Only lines holding "Hemen" are needed; copy each of them from the data below.
------------------------------------
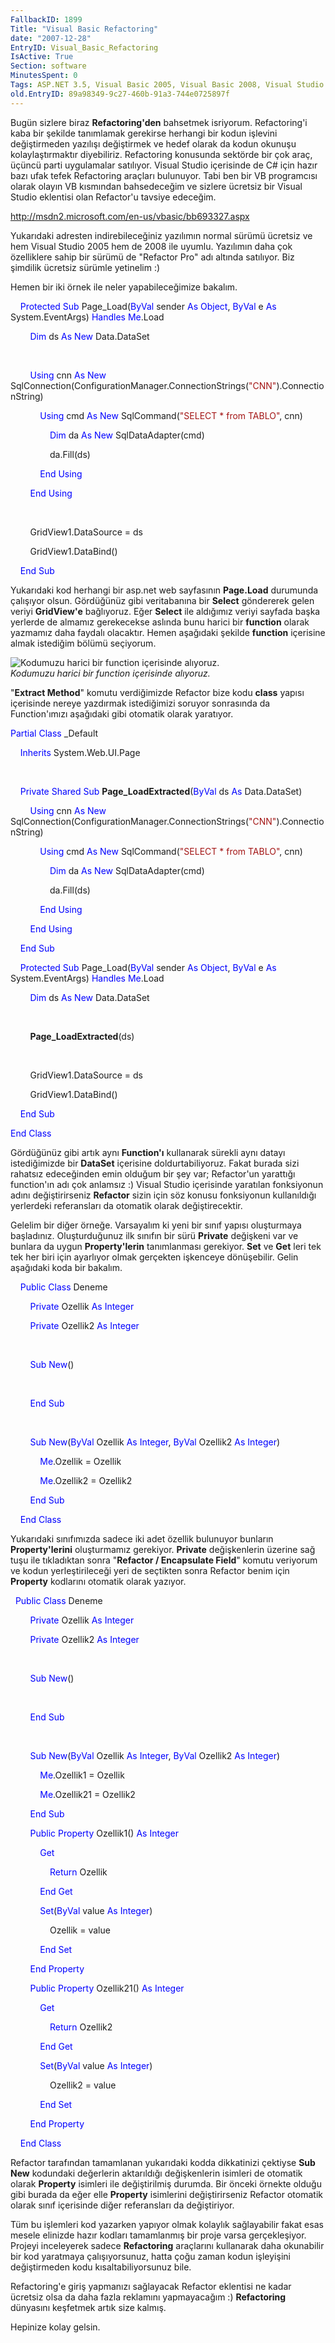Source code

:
 ```yaml
---
FallbackID: 1899
Title: "Visual Basic Refactoring"
date: "2007-12-28"
EntryID: Visual_Basic_Refactoring
IsActive: True
Section: software
MinutesSpent: 0
Tags: ASP.NET 3.5, Visual Basic 2005, Visual Basic 2008, Visual Studio 2005, Visual Studio 2008, Visual Basic .NET
old.EntryID: 89a98349-9c27-460b-91a3-744e0725897f
---
```

Bugün sizlere biraz **Refactoring'den** bahsetmek isriyorum.
Refactoring'i kaba bir şekilde tanımlamak gerekirse herhangi bir kodun
işlevini değiştirmeden yazılışı değiştirmek ve hedef olarak da kodun
okunuşu kolaylaştırmaktır diyebiliriz. Refactoring konusunda sektörde
bir çok araç, üçüncü parti uygulamalar satılıyor. Visual Studio
içerisinde de C\# için hazır bazı ufak tefek Refactoring araçları
bulunuyor. Tabi ben bir VB programcısı olarak olayın VB kısmından
bahsedeceğim ve sizlere ücretsiz bir Visual Studio eklentisi olan
Refactor'u tavsiye edeceğim.

<http://msdn2.microsoft.com/en-us/vbasic/bb693327.aspx>

Yukarıdaki adresten indirebileceğiniz yazılımın normal sürümü ücretsiz
ve hem Visual Studio 2005 hem de 2008 ile uyumlu. Yazılımın daha çok
özelliklere sahip bir sürümü de "Refactor Pro" adı altında satılıyor.
Biz şimdilik ücretsiz sürümle yetinelim :)

Hemen bir iki örnek ile neler yapabileceğimize bakalım.

    <span style="color: blue;">Protected</span> <span
style="color: blue;">Sub</span> Page\_Load(<span
style="color: blue;">ByVal</span> sender <span
style="color: blue;">As</span> <span style="color: blue;">Object</span>,
<span style="color: blue;">ByVal</span> e <span
style="color: blue;">As</span> System.EventArgs) <span
style="color: blue;">Handles</span> <span
style="color: blue;">Me</span>.Load

        <span style="color: blue;">Dim</span> ds <span
style="color: blue;">As</span> <span style="color: blue;">New</span>
Data.DataSet

 

        <span style="color: blue;">Using</span> cnn <span
style="color: blue;">As</span> <span style="color: blue;">New</span>
SqlConnection(ConfigurationManager.ConnectionStrings(<span
style="color: #a31515;">"CNN"</span>).ConnectionString)

            <span style="color: blue;">Using</span> cmd <span
style="color: blue;">As</span> <span style="color: blue;">New</span>
SqlCommand(<span style="color: #a31515;">"SELECT \* from TABLO"</span>,
cnn)

                <span style="color: blue;">Dim</span> da <span
style="color: blue;">As</span> <span style="color: blue;">New</span>
SqlDataAdapter(cmd)

                da.Fill(ds)

            <span style="color: blue;">End</span> <span
style="color: blue;">Using</span>

        <span style="color: blue;">End</span> <span
style="color: blue;">Using</span>

 

        GridView1.DataSource = ds

        GridView1.DataBind()

    <span style="color: blue;">End</span> <span
style="color: blue;">Sub</span>

Yukarıdaki kod herhangi bir asp.net web sayfasının **Page.Load**
durumunda çalışıyor olsun. Gördüğünüz gibi veritabanına bir **Select**
göndererek gelen veriyi **GridView'e** bağlıyoruz. Eğer **Select** ile
aldığımız veriyi sayfada başka yerlerde de almamız gerekecekse aslında
bunu harici bir **function** olarak yazmamız daha faydalı olacaktır.
Hemen aşağıdaki şekilde **function** içerisine almak istediğim bölümü
seçiyorum.

![Kodumuzu harici bir function içerisinde
alıyoruz.](media/Visual_Basic_Refactoring/27122007_1.png)\
*Kodumuzu harici bir function içerisinde alıyoruz.*

"**Extract Method**" komutu verdiğimizde Refactor bize kodu **class**
yapısı içerisinde nereye yazdırmak istediğimizi soruyor sonrasında da
Function'ımızı aşağıdaki gibi otomatik olarak yaratıyor.

<span style="color: blue;">Partial</span> <span
style="color: blue;">Class</span> \_Default

    <span style="color: blue;">Inherits</span> System.Web.UI.Page

 

    <span style="color: blue;">Private</span> <span
style="color: blue;">Shared</span> <span style="color: blue;">Sub</span>
**Page\_LoadExtracted**(<span style="color: blue;">ByVal</span> ds <span
style="color: blue;">As</span> Data.DataSet)

        <span style="color: blue;">Using</span> cnn <span
style="color: blue;">As</span> <span style="color: blue;">New</span>
SqlConnection(ConfigurationManager.ConnectionStrings(<span
style="color: #a31515;">"CNN"</span>).ConnectionString)

            <span style="color: blue;">Using</span> cmd <span
style="color: blue;">As</span> <span style="color: blue;">New</span>
SqlCommand(<span style="color: #a31515;">"SELECT \* from TABLO"</span>,
cnn)

                <span style="color: blue;">Dim</span> da <span
style="color: blue;">As</span> <span style="color: blue;">New</span>
SqlDataAdapter(cmd)

                da.Fill(ds)

            <span style="color: blue;">End</span> <span
style="color: blue;">Using</span>

        <span style="color: blue;">End</span> <span
style="color: blue;">Using</span>

    <span style="color: blue;">End</span> <span
style="color: blue;">Sub</span>

    <span style="color: blue;">Protected</span> <span
style="color: blue;">Sub</span> Page\_Load(<span
style="color: blue;">ByVal</span> sender <span
style="color: blue;">As</span> <span style="color: blue;">Object</span>,
<span style="color: blue;">ByVal</span> e <span
style="color: blue;">As</span> System.EventArgs) <span
style="color: blue;">Handles</span> <span
style="color: blue;">Me</span>.Load

        <span style="color: blue;">Dim</span> ds <span
style="color: blue;">As</span> <span style="color: blue;">New</span>
Data.DataSet

 

        **Page\_LoadExtracted**(ds)

 

        GridView1.DataSource = ds

        GridView1.DataBind()

    <span style="color: blue;">End</span> <span
style="color: blue;">Sub</span>

<span style="color: blue;">End</span> <span
style="color: blue;">Class</span>

Gördüğünüz gibi artık aynı **Function'ı** kullanarak sürekli aynı datayı
istediğimizde bir **DataSet** içerisine doldurtabiliyoruz. Fakat burada
sizi rahatsız edeceğinden emin olduğum bir şey var; Refactor'un
yarattığı function'ın adı çok anlamsız :) Visual Studio içerisinde
yaratılan fonksiyonun adını değiştirirseniz **Refactor** sizin için söz
konusu fonksiyonun kullanıldığı yerlerdeki referansları da otomatik
olarak değiştirecektir.

Gelelim bir diğer örneğe. Varsayalım ki yeni bir sınıf yapısı
oluşturmaya başladınız. Oluşturduğunuz ilk sınıfın bir sürü **Private**
değişkeni var ve bunlara da uygun **Property'lerin** tanımlanması
gerekiyor. **Set** ve **Get** leri tek tek her biri için ayarlıyor olmak
gerçekten işkenceye dönüşebilir. Gelin aşağıdaki koda bir bakalım.

    <span style="color: blue;">Public</span> <span
style="color: blue;">Class</span> Deneme

        <span style="color: blue;">Private</span> Ozellik <span
style="color: blue;">As</span> <span style="color: blue;">Integer</span>

        <span style="color: blue;">Private</span> Ozellik2 <span
style="color: blue;">As</span> <span style="color: blue;">Integer</span>

 

        <span style="color: blue;">Sub</span> <span
style="color: blue;">New</span>()

 

        <span style="color: blue;">End</span> <span
style="color: blue;">Sub</span>

 

        <span style="color: blue;">Sub</span> <span
style="color: blue;">New</span>(<span style="color: blue;">ByVal</span>
Ozellik <span style="color: blue;">As</span> <span
style="color: blue;">Integer</span>, <span
style="color: blue;">ByVal</span> Ozellik2 <span
style="color: blue;">As</span> <span
style="color: blue;">Integer</span>)

            <span style="color: blue;">Me</span>.Ozellik = Ozellik

            <span style="color: blue;">Me</span>.Ozellik2 = Ozellik2

        <span style="color: blue;">End</span> <span
style="color: blue;">Sub</span>

    <span style="color: blue;">End</span> <span
style="color: blue;">Class</span>

Yukarıdaki sınıfımızda sadece iki adet özellik bulunuyor bunların
**Property'lerini** oluşturmamız gerekiyor. **Private** değişkenlerin
üzerine sağ tuşu ile tıkladıktan sonra "**Refactor / Encapsulate
Field**" komutu veriyorum ve kodun yerleştirileceği yeri de seçtikten
sonra Refactor benim için **Property** kodlarını otomatik olarak
yazıyor.

  <span style="color: blue;">Public</span> <span
style="color: blue;">Class</span> Deneme

        <span style="color: blue;">Private</span> Ozellik <span
style="color: blue;">As</span> <span style="color: blue;">Integer</span>

        <span style="color: blue;">Private</span> Ozellik2 <span
style="color: blue;">As</span> <span style="color: blue;">Integer</span>

 

        <span style="color: blue;">Sub</span> <span
style="color: blue;">New</span>()

 

        <span style="color: blue;">End</span> <span
style="color: blue;">Sub</span>

 

        <span style="color: blue;">Sub</span> <span
style="color: blue;">New</span>(<span style="color: blue;">ByVal</span>
Ozellik <span style="color: blue;">As</span> <span
style="color: blue;">Integer</span>, <span
style="color: blue;">ByVal</span> Ozellik2 <span
style="color: blue;">As</span> <span
style="color: blue;">Integer</span>)

            <span style="color: blue;">Me</span>.Ozellik1 = Ozellik

            <span style="color: blue;">Me</span>.Ozellik21 = Ozellik2

        <span style="color: blue;">End</span> <span
style="color: blue;">Sub</span>

        <span style="color: blue;">Public</span> <span
style="color: blue;">Property</span> Ozellik1() <span
style="color: blue;">As</span> <span style="color: blue;">Integer</span>

            <span style="color: blue;">Get</span>

                <span style="color: blue;">Return</span> Ozellik

            <span style="color: blue;">End</span> <span
style="color: blue;">Get</span>

            <span style="color: blue;">Set</span>(<span
style="color: blue;">ByVal</span> value <span
style="color: blue;">As</span> <span
style="color: blue;">Integer</span>)

                Ozellik = value

            <span style="color: blue;">End</span> <span
style="color: blue;">Set</span>

        <span style="color: blue;">End</span> <span
style="color: blue;">Property</span>

        <span style="color: blue;">Public</span> <span
style="color: blue;">Property</span> Ozellik21() <span
style="color: blue;">As</span> <span style="color: blue;">Integer</span>

            <span style="color: blue;">Get</span>

                <span style="color: blue;">Return</span> Ozellik2

            <span style="color: blue;">End</span> <span
style="color: blue;">Get</span>

            <span style="color: blue;">Set</span>(<span
style="color: blue;">ByVal</span> value <span
style="color: blue;">As</span> <span
style="color: blue;">Integer</span>)

                Ozellik2 = value

            <span style="color: blue;">End</span> <span
style="color: blue;">Set</span>

        <span style="color: blue;">End</span> <span
style="color: blue;">Property</span>

    <span style="color: blue;">End</span> <span
style="color: blue;">Class</span>

Refactor tarafından tamamlanan yukarıdaki kodda dikkatinizi çektiyse
**Sub New** kodundaki değerlerin aktarıldığı değişkenlerin isimleri de
otomatik olarak **Property** isimleri ile değiştirilmiş durumda. Bir
önceki örnekte olduğu gibi burada da eğer elle **Property** isimlerini
değiştirirseniz Refactor otomatik olarak sınıf içerisinde diğer
referansları da değiştiriyor.

Tüm bu işlemleri kod yazarken yapıyor olmak kolaylık sağlayabilir fakat
esas mesele elinizde hazır kodları tamamlanmış bir proje varsa
gerçekleşiyor. Projeyi inceleyerek sadece **Refactoring** araçlarını
kullanarak daha okunabilir bir kod yaratmaya çalışıyorsunuz, hatta çoğu
zaman kodun işleyişini değiştirmeden kodu kısaltabiliyorsunuz bile.

Refactoring'e giriş yapmanızı sağlayacak Refactor eklentisi ne kadar
ücretsiz olsa da daha fazla reklamını yapmayacağım :) **Refactoring**
dünyasını keşfetmek artık size kalmış.

Hepinize kolay gelsin.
------------------------------------
### Problem solution
Hemen bir iki örnek ile neler yapabileceğimize bakalım.
Hemen aşağıdaki şekilde **function** içerisine almak istediğim bölümü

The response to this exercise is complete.